Ainsi, pour les Européens dont les données à caractère personnel sont transférées vers les États-Unis, la nouvelle législation américaine prévoit :

  • des garanties contraignantes qui limitent l’accès des services de renseignement américains aux données à ce qui est « nécessaire » et « proportionné » afin de protéger la sécurité nationale ;
  • un contrôle renforcé des activités des services de renseignement américains afin de garantir le respect des limitations applicables aux activités de surveillance ; et
  • la mise en place d’un mécanisme de recours indépendant et impartial comprenant une nouvelle Cour chargée du contrôle de la protection des données dont la mission est d’examiner et de régler les réclamations concernant l’accès des autorités de sécurité nationale américaines aux donnés transférées.

Le nouveau mécanisme de recours concernant l’accès des autorités de sécurité nationale américaines aux donnés transférées

Les citoyens de l’UE auront accès à un mécanisme de recours indépendant et impartial en ce qui concerne la collecte et l’utilisation de leurs données par les services de renseignement américains.

Le gouvernement américain a en effet mis en place un mécanisme de recours à deux niveaux, doté d’une autorité indépendante et au pouvoir coercitif.
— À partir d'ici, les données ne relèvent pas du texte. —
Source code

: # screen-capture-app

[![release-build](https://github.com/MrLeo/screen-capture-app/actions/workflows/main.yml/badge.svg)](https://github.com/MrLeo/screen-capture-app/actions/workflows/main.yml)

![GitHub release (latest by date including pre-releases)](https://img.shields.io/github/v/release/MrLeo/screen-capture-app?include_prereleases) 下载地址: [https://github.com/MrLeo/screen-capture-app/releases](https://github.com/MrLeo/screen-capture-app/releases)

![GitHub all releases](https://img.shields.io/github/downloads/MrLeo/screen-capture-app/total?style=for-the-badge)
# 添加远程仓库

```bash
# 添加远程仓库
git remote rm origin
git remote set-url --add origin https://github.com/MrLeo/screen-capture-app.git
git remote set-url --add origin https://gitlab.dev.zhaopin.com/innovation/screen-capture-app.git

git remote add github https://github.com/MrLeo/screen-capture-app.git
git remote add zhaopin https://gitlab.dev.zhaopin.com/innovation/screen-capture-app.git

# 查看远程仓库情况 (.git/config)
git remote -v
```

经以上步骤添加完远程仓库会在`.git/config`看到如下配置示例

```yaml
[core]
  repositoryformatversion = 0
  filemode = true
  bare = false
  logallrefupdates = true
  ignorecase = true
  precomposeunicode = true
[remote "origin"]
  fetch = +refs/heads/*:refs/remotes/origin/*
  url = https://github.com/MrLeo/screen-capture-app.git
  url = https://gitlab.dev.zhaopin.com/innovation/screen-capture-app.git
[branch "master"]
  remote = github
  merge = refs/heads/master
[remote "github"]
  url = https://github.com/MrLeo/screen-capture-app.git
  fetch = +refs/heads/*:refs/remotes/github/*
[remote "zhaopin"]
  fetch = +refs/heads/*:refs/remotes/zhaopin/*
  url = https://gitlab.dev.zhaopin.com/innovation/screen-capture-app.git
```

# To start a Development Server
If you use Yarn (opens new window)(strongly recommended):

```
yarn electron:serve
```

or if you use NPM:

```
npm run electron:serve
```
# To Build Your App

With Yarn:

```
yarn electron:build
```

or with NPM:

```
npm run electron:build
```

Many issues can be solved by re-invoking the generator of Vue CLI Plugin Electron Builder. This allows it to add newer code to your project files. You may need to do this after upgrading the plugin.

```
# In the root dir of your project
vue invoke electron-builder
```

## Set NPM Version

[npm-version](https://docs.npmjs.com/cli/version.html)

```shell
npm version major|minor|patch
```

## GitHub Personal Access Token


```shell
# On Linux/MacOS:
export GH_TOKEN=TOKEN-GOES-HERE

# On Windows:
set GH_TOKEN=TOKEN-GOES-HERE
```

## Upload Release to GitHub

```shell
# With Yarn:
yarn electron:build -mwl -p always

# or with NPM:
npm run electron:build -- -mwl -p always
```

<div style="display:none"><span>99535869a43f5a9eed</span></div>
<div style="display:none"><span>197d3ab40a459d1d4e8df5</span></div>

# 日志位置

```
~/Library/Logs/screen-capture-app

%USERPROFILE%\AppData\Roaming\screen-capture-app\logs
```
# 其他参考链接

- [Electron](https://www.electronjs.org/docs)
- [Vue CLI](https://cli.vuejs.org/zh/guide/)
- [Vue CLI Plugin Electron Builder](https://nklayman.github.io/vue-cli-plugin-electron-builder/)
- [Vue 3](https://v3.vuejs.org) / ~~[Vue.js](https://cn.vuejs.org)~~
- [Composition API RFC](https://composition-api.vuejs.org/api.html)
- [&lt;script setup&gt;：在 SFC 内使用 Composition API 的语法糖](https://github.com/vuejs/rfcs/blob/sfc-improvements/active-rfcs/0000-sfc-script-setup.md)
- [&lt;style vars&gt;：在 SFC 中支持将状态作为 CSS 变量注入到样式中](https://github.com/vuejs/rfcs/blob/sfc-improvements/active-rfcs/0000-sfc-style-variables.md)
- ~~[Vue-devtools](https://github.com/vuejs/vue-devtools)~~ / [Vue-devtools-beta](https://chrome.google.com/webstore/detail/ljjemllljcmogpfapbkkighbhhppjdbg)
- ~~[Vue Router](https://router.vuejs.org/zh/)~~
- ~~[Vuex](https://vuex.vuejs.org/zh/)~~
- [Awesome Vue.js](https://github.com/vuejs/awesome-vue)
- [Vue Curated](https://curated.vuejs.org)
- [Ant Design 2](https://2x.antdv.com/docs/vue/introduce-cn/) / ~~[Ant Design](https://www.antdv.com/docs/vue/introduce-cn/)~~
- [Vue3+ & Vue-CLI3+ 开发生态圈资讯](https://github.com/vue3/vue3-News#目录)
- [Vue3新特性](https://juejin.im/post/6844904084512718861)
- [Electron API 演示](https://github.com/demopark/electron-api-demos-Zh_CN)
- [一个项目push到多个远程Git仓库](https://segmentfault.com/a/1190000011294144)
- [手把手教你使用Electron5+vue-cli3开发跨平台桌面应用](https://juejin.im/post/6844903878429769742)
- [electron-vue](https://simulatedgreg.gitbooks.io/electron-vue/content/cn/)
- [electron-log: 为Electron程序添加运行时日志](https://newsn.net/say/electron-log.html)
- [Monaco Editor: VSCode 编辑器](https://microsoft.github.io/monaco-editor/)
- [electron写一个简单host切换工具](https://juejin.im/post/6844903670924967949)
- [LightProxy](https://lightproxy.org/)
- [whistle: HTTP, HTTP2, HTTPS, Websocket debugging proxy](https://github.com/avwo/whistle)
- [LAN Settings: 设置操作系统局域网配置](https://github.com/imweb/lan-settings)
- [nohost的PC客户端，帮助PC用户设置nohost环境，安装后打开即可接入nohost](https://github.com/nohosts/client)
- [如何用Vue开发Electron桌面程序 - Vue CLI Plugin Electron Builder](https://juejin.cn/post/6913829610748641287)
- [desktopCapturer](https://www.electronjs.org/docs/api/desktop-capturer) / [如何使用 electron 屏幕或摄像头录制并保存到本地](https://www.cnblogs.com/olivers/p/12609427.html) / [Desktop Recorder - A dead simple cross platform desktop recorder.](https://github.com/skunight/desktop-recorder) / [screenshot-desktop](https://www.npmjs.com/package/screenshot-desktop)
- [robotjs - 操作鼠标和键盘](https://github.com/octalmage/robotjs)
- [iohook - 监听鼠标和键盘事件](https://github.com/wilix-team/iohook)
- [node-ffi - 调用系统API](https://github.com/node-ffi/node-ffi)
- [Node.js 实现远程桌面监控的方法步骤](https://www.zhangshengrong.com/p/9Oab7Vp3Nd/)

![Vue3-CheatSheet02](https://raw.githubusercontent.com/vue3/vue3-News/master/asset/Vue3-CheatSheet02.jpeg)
Pour qu’une réclamation soit recevable, il n’est pas nécessaire que les personnes concernées démontrent que les données les concernant ont effectivement été collectées par des services de renseignement américains. Elles peuvent introduire une réclamation, dans leur propre langue, auprès de leur autorité nationale chargée de la protection des données, laquelle veillera à ce que la réclamation soit dûment transmise et à ce que toute autre information relative à la procédure et à son issue leur soit fournie.

Les réclamations seront transmises aux États-Unis par le comité européen de la protection des données.

Ce mécanisme de recours comprend deux niveaux :

Dans un premier temps, les réclamations seront examinées par le Responsable de la Protection des Libertés Civiles (Civil Liberties Protection Officer) de la communauté américaine du renseignement. Ce Responsable, chargé de veiller au respect de la vie privée et des droits fondamentaux par les services de renseignement américains, rendra une première décision.

Dans un second temps, les personnes concernées auront la possibilité de former un recours contre cette décision devant la Cour chargée du Contrôle de la Protection des Données (Data Protection Review Court ou « DPRC ») nouvellement créée. La DPRC est composée de membres extérieurs au gouvernement américain, nommés sur la base de qualifications spécifiques et ne pouvant être révoqués que pour un motif valable. La DPRC sera habilitée à enquêter sur les réclamations introduites par des citoyens de l’UE afin d’obtenir des informations utiles auprès des services de renseignement américain, et à prendre des décisions correctives contraignantes.

Dans chaque cas, la DPRC nommera un avocat spécial (special advocate) justifiant de l’expérience nécessaire en charge de veiller à ce que les intérêts de l’auteur de la réclamation soient représentés et à ce que la DPRC soit dûment informée de l’ensemble des aspects factuels et juridiques du cas d’espèce.

Recours en cas de non-respect des Principes Protecteurs

La décision d’adéquation offre aux citoyens de l’UE un certain nombre de possibilités pour faire valoir leurs droits en cas de non-respect par les entités adhérant au DPF de leurs obligations.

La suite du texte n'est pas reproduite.